_TASK DESCRIPTION_
Hunt through the lines below for the string "lstlisting" and copy each one that has it.

_DATA RECORDS_
-- Opening Marker --
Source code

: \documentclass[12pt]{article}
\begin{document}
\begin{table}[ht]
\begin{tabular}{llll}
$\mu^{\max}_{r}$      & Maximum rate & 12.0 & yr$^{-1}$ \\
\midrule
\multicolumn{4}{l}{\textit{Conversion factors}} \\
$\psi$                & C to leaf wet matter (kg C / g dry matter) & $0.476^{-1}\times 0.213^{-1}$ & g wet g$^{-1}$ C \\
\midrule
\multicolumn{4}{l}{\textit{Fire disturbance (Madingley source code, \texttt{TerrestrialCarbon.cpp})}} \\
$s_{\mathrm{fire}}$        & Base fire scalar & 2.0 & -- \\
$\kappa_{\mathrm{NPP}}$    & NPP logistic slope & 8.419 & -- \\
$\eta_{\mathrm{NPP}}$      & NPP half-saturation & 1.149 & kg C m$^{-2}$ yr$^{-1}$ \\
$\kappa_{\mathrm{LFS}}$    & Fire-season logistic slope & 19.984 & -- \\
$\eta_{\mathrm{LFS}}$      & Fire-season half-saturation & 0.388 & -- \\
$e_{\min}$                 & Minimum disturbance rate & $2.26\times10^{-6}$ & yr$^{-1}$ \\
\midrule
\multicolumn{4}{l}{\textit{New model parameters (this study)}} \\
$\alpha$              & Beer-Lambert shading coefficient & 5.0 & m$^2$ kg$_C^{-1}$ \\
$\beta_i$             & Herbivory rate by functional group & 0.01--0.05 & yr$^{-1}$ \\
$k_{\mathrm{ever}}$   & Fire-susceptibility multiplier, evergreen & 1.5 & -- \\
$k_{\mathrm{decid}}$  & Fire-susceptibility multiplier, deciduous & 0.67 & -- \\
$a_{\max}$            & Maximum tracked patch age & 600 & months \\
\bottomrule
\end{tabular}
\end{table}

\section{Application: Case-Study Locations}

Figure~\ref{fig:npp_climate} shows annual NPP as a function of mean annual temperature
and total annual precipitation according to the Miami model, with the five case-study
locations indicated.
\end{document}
-- Closing Marker --
-- Opening Marker --
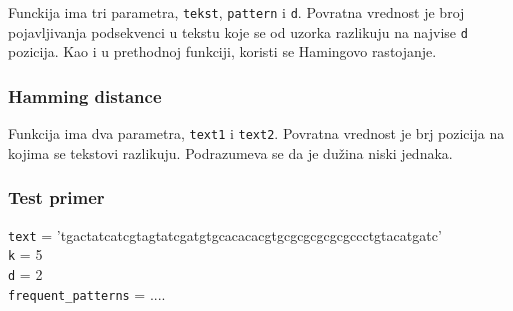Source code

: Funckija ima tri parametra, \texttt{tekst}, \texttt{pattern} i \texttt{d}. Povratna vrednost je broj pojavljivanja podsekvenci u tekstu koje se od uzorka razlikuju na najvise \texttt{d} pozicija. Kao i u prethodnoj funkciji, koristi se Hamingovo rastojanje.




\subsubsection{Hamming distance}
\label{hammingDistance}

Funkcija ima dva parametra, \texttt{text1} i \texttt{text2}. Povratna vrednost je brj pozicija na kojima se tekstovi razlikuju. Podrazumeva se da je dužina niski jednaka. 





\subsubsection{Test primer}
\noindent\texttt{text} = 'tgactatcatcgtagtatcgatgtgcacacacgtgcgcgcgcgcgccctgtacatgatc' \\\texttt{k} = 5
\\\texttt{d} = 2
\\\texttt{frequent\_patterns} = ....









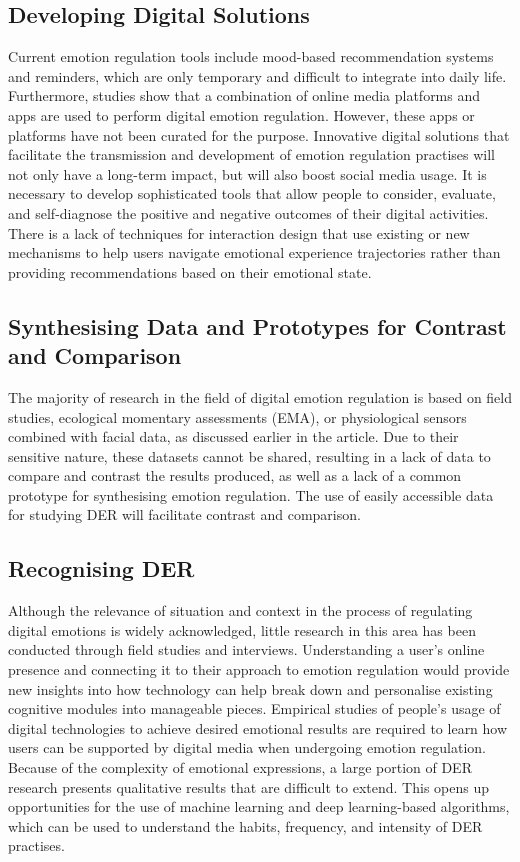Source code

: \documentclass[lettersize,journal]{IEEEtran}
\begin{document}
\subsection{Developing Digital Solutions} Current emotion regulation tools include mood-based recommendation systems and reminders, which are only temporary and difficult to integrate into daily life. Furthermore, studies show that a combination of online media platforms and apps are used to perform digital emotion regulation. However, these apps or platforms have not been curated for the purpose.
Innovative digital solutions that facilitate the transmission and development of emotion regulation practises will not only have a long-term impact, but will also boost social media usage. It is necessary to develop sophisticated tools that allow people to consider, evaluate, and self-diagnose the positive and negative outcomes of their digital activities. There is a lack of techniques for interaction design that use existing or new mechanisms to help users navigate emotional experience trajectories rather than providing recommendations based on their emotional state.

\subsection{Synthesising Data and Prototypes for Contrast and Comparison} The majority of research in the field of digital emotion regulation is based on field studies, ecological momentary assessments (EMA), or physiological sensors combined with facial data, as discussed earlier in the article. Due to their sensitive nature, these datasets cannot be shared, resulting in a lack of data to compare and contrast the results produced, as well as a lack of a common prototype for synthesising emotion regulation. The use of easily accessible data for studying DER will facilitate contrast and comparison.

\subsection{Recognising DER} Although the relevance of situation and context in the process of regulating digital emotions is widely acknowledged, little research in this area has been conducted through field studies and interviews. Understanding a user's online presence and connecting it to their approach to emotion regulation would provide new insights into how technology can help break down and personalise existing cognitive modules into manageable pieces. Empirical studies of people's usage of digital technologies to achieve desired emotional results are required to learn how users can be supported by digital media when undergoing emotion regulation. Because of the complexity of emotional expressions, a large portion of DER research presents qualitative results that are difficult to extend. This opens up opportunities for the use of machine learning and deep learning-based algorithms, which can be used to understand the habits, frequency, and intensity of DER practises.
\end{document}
-- Closing Marker --
-- Opening Marker --
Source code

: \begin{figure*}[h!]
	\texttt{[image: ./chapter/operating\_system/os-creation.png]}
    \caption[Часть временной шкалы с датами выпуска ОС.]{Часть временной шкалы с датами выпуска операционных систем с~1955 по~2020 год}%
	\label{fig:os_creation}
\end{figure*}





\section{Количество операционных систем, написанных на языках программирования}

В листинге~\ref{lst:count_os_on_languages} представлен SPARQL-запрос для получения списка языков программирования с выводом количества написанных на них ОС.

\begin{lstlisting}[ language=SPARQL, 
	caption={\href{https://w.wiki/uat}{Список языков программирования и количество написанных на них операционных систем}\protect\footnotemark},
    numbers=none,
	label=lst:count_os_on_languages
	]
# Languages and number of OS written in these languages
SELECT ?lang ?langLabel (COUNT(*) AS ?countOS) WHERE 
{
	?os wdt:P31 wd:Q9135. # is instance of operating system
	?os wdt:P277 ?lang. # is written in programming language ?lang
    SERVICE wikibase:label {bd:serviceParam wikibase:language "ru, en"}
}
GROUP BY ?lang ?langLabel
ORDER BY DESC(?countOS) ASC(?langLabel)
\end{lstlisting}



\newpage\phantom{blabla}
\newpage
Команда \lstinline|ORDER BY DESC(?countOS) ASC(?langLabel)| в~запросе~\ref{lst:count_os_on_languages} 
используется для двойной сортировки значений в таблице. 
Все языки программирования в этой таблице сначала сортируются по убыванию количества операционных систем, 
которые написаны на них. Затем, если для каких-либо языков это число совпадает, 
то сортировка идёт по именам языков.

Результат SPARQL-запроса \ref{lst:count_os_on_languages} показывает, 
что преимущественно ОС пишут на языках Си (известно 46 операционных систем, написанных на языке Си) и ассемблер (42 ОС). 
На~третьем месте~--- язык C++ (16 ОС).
-- Closing Marker --
_EXPECTED ANSWER_
\begin{lstlisting}[ language=SPARQL, 
\end{lstlisting}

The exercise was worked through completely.